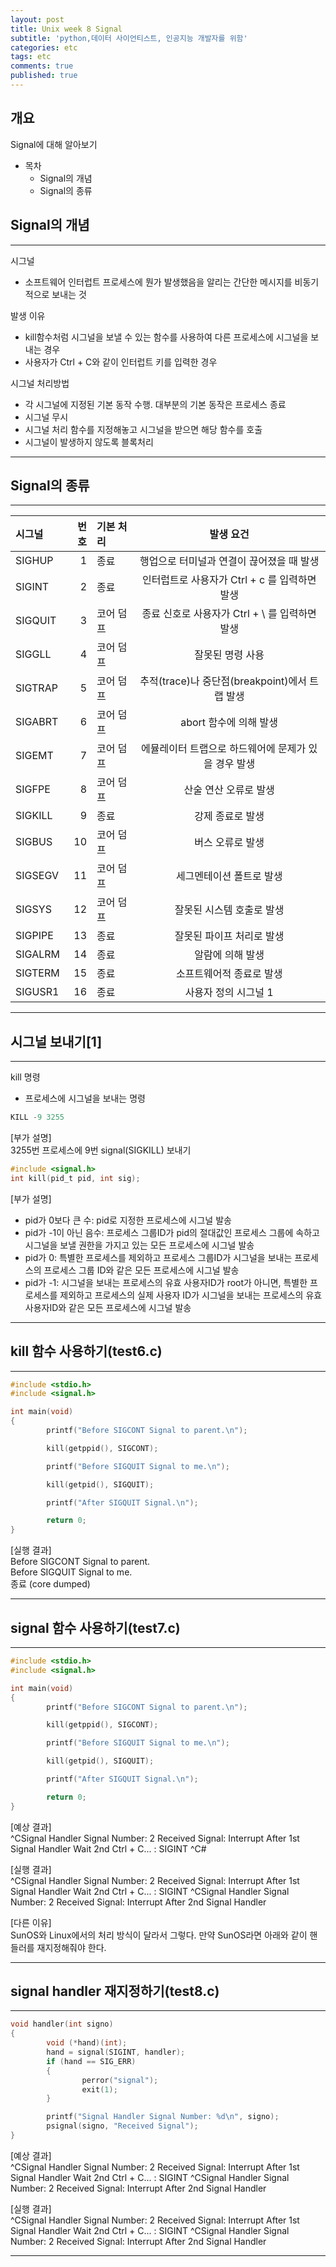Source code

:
 ```yaml
---
layout: post
title: Unix week 8 Signal
subtitle: 'python,데이터 사이언티스트, 인공지능 개발자를 위함'
categories: etc
tags: etc
comments: true
published: true
---
```

## 개요
Signal에 대해 알아보기

- 목차
   - Signal의 개념
   - Signal의 종류
   
 

## Signal의 개념
---
시그널 
- 소프트웨어 인터럽트 프로세스에 뭔가 발생했음을 알리는 간단한 메시지를 비동기적으로 보내는 것

발생 이유
- kill함수처럼 시그널을 보낼 수 있는 함수를 사용하여 다른 프로세스에 시그널을 보내는 경우
- 사용자가 Ctrl + C와 같이 인터럽트 키를 입력한 경우

시그널 처리방법
- 각 시그널에 지정된 기본 동작 수행. 대부분의 기본 동작은 프로세스 종료
- 시그널 무시
- 시그널 처리 함수를 지정해놓고 시그널을 받으면 해당 함수를 호출
- 시그널이 발생하지 않도록 블록처리
***

## Signal의 종류
---
|시그널   | 번호                        | 기본 처리              | 발생 요건          |
|:--- | ---: |:--- | :---: |  
| SIGHUP             | 1            | 종료 | 행업으로 터미널과 연결이 끊어졌을 때 발생 |
| SIGINT             | 2            | 종료 | 인터럽트로 사용자가 Ctrl + c 를 입력하면 발생 |
| SIGQUIT             | 3            | 코어 덤프 | 종료 신호로 사용자가 Ctrl + \ 를 입력하면 발생 |
| SIGGLL             | 4            | 코어 덤프 | 잘못된 명령 사용 |
| SIGTRAP             | 5            | 코어 덤프 | 추적(trace)나 중단점(breakpoint)에서 트랩 발생 |
| SIGABRT             | 6            | 코어 덤프 | abort 함수에 의해 발생 |
| SIGEMT             | 7            | 코어 덤프 | 에뮬레이터 트랩으로 하드웨어에 문제가 있을 경우 발생 |
| SIGFPE             | 8            | 코어 덤프 | 산술 연산 오류로 발생 |
| SIGKILL             | 9            | 종료 | 강제 종료로 발생 |
| SIGBUS             | 10            | 코어 덤프 | 버스 오류로 발생 |
| SIGSEGV             | 11            | 코어 덤프 | 세그멘테이션 폴트로 발생 |
| SIGSYS             | 12            | 코어 덤프 | 잘못된 시스템 호출로 발생 |
| SIGPIPE             | 13            | 종료 | 잘못된 파이프 처리로 발생 |
| SIGALRM             | 14            | 종료 | 알람에 의해 발생 |
| SIGTERM             | 15            | 종료 | 소프트웨어적 종료로 발생 |
| SIGUSR1             | 16            | 종료 | 사용자 정의 시그널 1 |

***

## 시그널 보내기[1]
---
kill 명령
- 프로세스에 시그널을 보내는 명령

```c
KILL -9 3255
```
[부가 설명]  
3255번 프로세스에 9번 signal(SIGKILL) 보내기

```c
#include <signal.h>
int kill(pid_t pid, int sig);
```
[부가 설명]  
- pid가 0보다 큰 수: pid로 지정한 프로세스에 시그널 발송  
- pid가 -1이 아닌 음수: 프로세스 그룹ID가 pid의 절대값인 프로세스 그룹에 속하고 시그널을 보낼 권한을 가지고 있는 모든 프로세스에 시그널 발송
- pid가 0: 특별한 프로세스를 제외하고 프로세스 그룹ID가 시그널을 보내는 프로세스의 프로세스 그룹 ID와 같은 모든 프로세스에 시그널 발송
- pid가 -1: 시그널을 보내는 프로세스의 유효 사용자ID가 root가 아니면, 특별한 프로세스를 제외하고 프로세스의 실제 사용자 ID가 시그널을 보내는 프로세스의 유효 사용자ID와 같은 모든 프로세스에 시그널 발송
***



## kill 함수 사용하기(test6.c)
---
```c
#include <stdio.h>
#include <signal.h>

int main(void)
{
        printf("Before SIGCONT Signal to parent.\n");

        kill(getppid(), SIGCONT);

        printf("Before SIGQUIT Signal to me.\n");

        kill(getpid(), SIGQUIT);

        printf("After SIGQUIT Signal.\n");

        return 0;
}

```
[실행 결과]  
Before SIGCONT Signal to parent.  
Before SIGQUIT Signal to me.  
종료 (core dumped)  
***

## signal 함수 사용하기(test7.c)
---
```c
#include <stdio.h>
#include <signal.h>

int main(void)
{
        printf("Before SIGCONT Signal to parent.\n");

        kill(getppid(), SIGCONT);

        printf("Before SIGQUIT Signal to me.\n");

        kill(getpid(), SIGQUIT);

        printf("After SIGQUIT Signal.\n");

        return 0;
}

```
[예상 결과]  
^CSignal Handler Signal Number: 2
Received Signal: Interrupt
After 1st Signal Handler
Wait 2nd Ctrl + C... : SIGINT
^C#

[실행 결과]  
^CSignal Handler Signal Number: 2
Received Signal: Interrupt
After 1st Signal Handler
Wait 2nd Ctrl + C... : SIGINT
^CSignal Handler Signal Number: 2
Received Signal: Interrupt
After 2nd Signal Handler

[다른 이유]  
SunOS와 Linux에서의 처리 방식이 달라서 그렇다. 만약 SunOS라면 아래와 같이 핸들러를 재지정해줘야 한다.
***


## signal handler 재지정하기(test8.c)
---
```c
void handler(int signo)
{
        void (*hand)(int);
        hand = signal(SIGINT, handler);
        if (hand == SIG_ERR)
        {
                perror("signal");
                exit(1);
        }

        printf("Signal Handler Signal Number: %d\n", signo);
        psignal(signo, "Received Signal");
}

```
[예상 결과]  
^CSignal Handler Signal Number: 2
Received Signal: Interrupt
After 1st Signal Handler
Wait 2nd Ctrl + C... : SIGINT
^CSignal Handler Signal Number: 2
Received Signal: Interrupt
After 2nd Signal Handler

[실행 결과]  
^CSignal Handler Signal Number: 2
Received Signal: Interrupt
After 1st Signal Handler
Wait 2nd Ctrl + C... : SIGINT
^CSignal Handler Signal Number: 2
Received Signal: Interrupt
After 2nd Signal Handler
***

▸ **HOW TO COMPLETE THIS TASK**
Which lines above carry the string "SIGKILL"? Copy those lines.

▸ **REPLY**
| SIGKILL             | 9            | 종료 | 강제 종료로 발생 |
3255번 프로세스에 9번 signal(SIGKILL) 보내기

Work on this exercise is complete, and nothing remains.